Chris: Suggest we start a draft doc, seed with the thoughts we've discussed today and iterate
… We have the S&P questionnaire to cover privacy issues
… But how to know what kind of cross-site tracking it might enable?

Xiaohan: As an implementer, we take cross-site tracking seriously. We likely have that already in the spec, and implementation ensures that as well
… But as it's closed source, some things are hard to provide

Chris: Do any of our incremental changes change the privacy story in any way?

Greg: Any time you add or extend an API you're potentially changing the fingerprinting footprint, e.g., Media Capabilities
… Does EME get extra scrutiny from that point of view?

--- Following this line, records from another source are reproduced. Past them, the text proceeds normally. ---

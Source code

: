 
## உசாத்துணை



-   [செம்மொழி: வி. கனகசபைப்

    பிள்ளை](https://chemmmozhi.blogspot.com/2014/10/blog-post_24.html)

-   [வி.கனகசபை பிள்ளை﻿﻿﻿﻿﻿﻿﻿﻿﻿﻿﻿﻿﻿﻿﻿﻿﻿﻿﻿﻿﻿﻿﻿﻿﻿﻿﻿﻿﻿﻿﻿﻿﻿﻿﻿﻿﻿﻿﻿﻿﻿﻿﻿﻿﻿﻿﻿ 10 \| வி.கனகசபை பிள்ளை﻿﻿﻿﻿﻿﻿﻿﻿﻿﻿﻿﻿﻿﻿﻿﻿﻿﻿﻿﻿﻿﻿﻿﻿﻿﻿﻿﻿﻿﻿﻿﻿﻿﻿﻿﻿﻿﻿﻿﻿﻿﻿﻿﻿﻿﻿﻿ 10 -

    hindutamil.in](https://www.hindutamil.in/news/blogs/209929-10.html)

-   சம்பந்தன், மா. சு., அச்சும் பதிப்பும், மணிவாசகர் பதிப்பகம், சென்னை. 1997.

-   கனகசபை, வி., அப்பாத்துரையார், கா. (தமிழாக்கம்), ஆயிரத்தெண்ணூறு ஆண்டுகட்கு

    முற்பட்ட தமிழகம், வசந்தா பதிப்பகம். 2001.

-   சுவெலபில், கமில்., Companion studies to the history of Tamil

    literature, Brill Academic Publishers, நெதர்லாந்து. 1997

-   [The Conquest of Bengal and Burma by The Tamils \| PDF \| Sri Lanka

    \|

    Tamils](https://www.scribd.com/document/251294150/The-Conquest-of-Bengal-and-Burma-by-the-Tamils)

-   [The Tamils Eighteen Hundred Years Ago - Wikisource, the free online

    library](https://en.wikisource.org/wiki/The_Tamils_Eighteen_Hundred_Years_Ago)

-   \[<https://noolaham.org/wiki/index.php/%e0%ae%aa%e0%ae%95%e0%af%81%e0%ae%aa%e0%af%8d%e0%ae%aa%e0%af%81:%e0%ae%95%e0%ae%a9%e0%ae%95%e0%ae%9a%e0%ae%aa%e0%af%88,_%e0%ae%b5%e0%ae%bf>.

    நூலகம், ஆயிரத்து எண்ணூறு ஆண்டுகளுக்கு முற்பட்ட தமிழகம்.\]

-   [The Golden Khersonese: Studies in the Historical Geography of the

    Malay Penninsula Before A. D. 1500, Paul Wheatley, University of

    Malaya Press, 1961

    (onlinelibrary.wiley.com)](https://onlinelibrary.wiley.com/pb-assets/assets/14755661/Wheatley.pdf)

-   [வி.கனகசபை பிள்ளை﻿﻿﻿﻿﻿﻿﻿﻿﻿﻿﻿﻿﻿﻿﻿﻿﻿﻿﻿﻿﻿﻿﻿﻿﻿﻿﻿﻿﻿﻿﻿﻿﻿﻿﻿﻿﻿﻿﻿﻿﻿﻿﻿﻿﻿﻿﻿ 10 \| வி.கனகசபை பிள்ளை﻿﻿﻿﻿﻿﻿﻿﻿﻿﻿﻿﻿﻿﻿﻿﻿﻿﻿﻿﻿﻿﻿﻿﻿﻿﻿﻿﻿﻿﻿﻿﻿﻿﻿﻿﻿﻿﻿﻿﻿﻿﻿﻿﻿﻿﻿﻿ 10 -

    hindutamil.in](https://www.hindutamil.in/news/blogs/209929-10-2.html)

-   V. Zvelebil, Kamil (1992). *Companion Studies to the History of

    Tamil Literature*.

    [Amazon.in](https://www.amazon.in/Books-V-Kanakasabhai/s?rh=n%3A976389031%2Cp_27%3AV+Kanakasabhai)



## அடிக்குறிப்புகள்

Chris: I think reviewers will be looking at all our specs equally, but EME gets more attention perhaps for the other considerations such as access to media

Media Fragments

Chris: The Media Fragments spec has come up in discussion in CSS, they raised a couple of issues
… Don't have time today, I'll send email to the list

[adjourned]

Summary of resolutions

  1. We'll maintain Media Capabilities as a single spec and mark features added that don't have multiple implementer commitments as at-risk
Minutes manually created (not a transcript), formatted by scribe.perl version 244 (Thu Feb 27 01:23:09 2025 UTC).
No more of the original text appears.